Le fait que BNP Paribas y possède 8 filiales en serait-il la raison ?
Qui cherche-t-on à protéger ?
Au passage, le gouvernement a été plutôt discret sur certaines annulations de dettes : près de 4 milliards pour la Cote d’Ivoire, (lien) 106 millions pour le Congo (lien)… 10 millions d’euros pour les Comores (lien), sans oublier celle du journal l’Humanité, qui se montait à plus de 4 millions d’euros.
Autre changement : Il voulait faire la guerre à l’impôt, et a multiplié les taxes et les impôts divers…a part l’écotaxe qui a connu un destin assez tragique, les autres impôts sont toujours là, privant toujours plus les français de pouvoir d’achat.
Alors qu’en 2010 les prélèvements obligatoires se montaient à 822 milliards d’euros, ils ont atteint 921 milliards en 2012.
Pour 2014, de nouveaux records devraient être battus, dans la continuité de 2013, puisqu’ils atteindraient les 46,5 % de PIB (produit intérieur brut) soit plus de 985 milliards… ils étaient de 44,9 % fin 2012, et de 46,3 % en 2013.
Nous voilà bien loin du combat annoncé le 22 janvier 2012, il y a plus de 2 ans, au Bourget contre « son ennemi, le monde de la finance »…
De mauvaises langues affirment que la célèbre vignette automobile serait remise à l’ordre du jour… après les municipales, à moins que ce ne soit qu’une bête rumeur, un hoax ?
Le dernier changement en cours est plus inquiétant.
Lui qui se présentait lors du discours du Bourget comme ayant un gros cœur à gauche, le voila d’un coup, au début 2014 s’affirmer haut et fort social libéral, rencontrant en secret celui-là même qui a permis la paupérisation de millions d’allemands, qui sont passé du jour au lendemain de la case « chômage », à la case « misère », obligés d’accepter des salaires défiant toute concurrence, d’environ 400 euros, dans un monde du travail ou la soumission du travailleur est organisée en coupe réglée, lequel se verra privé de tout revenu s’il refuse le travail qu’on lui propose.

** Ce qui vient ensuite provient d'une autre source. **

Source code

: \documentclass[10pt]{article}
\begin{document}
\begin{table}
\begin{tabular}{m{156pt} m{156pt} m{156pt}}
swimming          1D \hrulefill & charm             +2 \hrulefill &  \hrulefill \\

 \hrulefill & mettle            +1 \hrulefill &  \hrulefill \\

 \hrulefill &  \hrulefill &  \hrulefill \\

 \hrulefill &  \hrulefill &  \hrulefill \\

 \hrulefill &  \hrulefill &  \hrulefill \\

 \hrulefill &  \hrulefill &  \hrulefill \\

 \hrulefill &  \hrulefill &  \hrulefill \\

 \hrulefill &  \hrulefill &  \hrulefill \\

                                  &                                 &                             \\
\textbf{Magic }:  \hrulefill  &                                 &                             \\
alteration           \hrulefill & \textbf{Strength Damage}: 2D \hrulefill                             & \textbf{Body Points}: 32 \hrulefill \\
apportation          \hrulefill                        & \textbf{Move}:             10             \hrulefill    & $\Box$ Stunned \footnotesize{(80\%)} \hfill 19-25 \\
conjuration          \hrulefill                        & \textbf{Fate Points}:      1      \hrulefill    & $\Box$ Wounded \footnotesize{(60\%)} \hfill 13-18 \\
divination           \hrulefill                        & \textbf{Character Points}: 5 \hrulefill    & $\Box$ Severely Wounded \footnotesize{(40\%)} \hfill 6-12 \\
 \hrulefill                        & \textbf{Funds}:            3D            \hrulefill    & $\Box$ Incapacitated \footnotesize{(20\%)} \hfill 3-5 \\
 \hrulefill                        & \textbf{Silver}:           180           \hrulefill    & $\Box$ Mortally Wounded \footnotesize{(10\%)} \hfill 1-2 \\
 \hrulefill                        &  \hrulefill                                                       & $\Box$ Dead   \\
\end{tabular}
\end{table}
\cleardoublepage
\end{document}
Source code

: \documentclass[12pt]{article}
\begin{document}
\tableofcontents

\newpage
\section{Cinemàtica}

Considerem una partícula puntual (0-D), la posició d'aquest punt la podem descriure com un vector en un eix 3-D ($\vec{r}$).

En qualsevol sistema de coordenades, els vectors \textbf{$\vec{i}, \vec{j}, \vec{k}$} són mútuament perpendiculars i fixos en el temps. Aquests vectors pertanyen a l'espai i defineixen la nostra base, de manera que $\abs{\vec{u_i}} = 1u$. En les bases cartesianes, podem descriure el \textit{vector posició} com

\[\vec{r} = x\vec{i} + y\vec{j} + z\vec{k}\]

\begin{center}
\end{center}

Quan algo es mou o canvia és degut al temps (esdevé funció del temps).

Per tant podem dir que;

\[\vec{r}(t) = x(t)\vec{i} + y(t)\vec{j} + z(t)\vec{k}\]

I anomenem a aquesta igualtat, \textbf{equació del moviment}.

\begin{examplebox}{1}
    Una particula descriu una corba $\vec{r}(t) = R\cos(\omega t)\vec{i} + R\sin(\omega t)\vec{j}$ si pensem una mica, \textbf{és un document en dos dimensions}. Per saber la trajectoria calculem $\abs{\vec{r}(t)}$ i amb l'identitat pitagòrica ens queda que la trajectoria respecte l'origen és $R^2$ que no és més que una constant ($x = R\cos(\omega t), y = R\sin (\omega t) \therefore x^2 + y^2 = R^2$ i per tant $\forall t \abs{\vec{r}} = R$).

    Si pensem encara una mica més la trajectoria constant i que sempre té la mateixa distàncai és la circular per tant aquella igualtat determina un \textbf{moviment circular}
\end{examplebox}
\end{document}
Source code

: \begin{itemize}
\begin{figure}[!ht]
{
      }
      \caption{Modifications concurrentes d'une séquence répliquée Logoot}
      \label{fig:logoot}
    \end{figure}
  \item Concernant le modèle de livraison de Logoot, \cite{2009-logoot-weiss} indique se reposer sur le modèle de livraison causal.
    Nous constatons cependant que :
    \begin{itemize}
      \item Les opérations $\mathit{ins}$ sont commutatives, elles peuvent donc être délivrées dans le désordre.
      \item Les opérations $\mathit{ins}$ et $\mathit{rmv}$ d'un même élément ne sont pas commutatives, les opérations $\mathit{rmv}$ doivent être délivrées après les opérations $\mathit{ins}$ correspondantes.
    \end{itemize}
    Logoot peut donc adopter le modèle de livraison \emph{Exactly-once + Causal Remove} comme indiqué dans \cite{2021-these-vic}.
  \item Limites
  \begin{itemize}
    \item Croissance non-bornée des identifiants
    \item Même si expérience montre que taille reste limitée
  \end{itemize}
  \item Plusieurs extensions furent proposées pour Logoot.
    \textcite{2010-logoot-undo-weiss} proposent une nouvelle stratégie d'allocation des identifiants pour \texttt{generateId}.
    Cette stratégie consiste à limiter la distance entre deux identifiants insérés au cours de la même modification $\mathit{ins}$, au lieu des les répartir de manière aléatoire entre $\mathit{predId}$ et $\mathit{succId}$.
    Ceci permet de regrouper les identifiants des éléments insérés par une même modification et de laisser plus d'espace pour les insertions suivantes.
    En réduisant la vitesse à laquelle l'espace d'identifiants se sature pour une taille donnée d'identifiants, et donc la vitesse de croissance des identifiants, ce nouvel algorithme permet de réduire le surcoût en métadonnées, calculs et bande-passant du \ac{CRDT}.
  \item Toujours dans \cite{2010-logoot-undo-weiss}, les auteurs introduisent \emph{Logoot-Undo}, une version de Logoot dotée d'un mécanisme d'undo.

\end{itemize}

Cet homme s’appelle Peter Hartz, des lois du même nom, social libéral aussi, et c’est sous le régime social libéral de Schroeder que ces lois ont été mises en place, avec le résultat que l’on sait.
Après avoir assuré qu’il n’y avait pas eu de rencontre, l’Elysée a finalement admis qu’elle a bel et bien eut lieu entre Hollande et Hartz en novembre 2013, même si le président a juré de ne pas avoir parlé de réforme avec lui.
Ce ne serait donc pas une surprise si un de ces prochains jours, de nouvelles lois, calquées sur celles préconisées par Hartz, soit décidées au plus haut niveau en France : au programme, le travail payé un euro de l’heure, comme le craint Thierry Lepaon, le nouveau patron de la CGT, et la durée d’indemnisation du chômage drastiquement réduite, avec l’obligation d’accepter n’importe quel emploi, sous peine de radiation.
Il avait assuré au sujet des entreprises qui délocalisent « elles devront rembourser les aides qu’elles ont obtenu »…on attend toujours.
Il avait martelé avec conviction lors de son discours du Bourget « le quinquennat ne sera pas un zigzag, une volte face, une contradiction », on sait maintenant à quoi s’en tenir.
Le plus cocasse c’est que les critiques viennent aussi de l’ex-président, lui qui n’a cessé de changer son fusil d’épaule, déplorant déjà en mars 2012, que le programme de son ex-rival socialiste « change tout le temps ». lien
Comme dit mon vieil ami africain : « les chameaux ne rient pas les uns des autres de leurs bosses ».